Your task:
Give the number of lines in the records below that hold "docs"; nothing else is needed.

Excerpted records:
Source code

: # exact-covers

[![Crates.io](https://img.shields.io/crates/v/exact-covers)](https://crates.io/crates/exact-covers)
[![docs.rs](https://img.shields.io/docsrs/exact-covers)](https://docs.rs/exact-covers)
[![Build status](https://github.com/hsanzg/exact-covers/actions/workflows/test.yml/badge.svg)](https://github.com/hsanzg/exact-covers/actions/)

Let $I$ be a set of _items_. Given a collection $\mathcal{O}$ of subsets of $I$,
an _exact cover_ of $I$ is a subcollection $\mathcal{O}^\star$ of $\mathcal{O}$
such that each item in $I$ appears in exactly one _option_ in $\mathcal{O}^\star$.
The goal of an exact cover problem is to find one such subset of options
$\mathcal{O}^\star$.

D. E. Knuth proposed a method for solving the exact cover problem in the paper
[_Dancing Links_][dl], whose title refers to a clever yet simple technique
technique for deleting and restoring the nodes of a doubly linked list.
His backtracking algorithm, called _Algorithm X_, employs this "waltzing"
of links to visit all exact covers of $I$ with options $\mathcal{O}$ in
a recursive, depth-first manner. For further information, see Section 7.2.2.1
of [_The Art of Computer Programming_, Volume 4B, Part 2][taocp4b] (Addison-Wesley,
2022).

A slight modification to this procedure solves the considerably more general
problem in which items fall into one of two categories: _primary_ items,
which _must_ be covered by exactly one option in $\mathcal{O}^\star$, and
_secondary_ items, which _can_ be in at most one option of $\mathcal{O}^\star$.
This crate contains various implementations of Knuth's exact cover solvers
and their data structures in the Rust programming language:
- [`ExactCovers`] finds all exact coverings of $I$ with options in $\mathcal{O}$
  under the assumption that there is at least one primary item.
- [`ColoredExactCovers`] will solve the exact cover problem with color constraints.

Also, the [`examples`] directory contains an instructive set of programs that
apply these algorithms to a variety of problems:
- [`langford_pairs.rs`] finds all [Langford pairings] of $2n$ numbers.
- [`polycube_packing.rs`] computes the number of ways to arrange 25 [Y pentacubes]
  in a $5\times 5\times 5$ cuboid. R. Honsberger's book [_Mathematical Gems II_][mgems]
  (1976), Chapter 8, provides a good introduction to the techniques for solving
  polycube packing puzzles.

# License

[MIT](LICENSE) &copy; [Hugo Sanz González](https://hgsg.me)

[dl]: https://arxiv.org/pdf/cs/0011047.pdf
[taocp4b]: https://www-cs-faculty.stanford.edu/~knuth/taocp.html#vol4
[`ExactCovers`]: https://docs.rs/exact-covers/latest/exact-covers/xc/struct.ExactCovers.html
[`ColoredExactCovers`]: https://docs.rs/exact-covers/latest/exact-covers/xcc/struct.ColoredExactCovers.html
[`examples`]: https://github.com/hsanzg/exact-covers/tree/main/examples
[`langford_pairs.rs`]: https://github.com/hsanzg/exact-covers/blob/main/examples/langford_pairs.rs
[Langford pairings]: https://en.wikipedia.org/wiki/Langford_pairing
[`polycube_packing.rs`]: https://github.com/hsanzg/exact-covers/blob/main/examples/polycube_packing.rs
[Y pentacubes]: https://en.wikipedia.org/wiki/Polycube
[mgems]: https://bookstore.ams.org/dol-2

Exercise answer:
3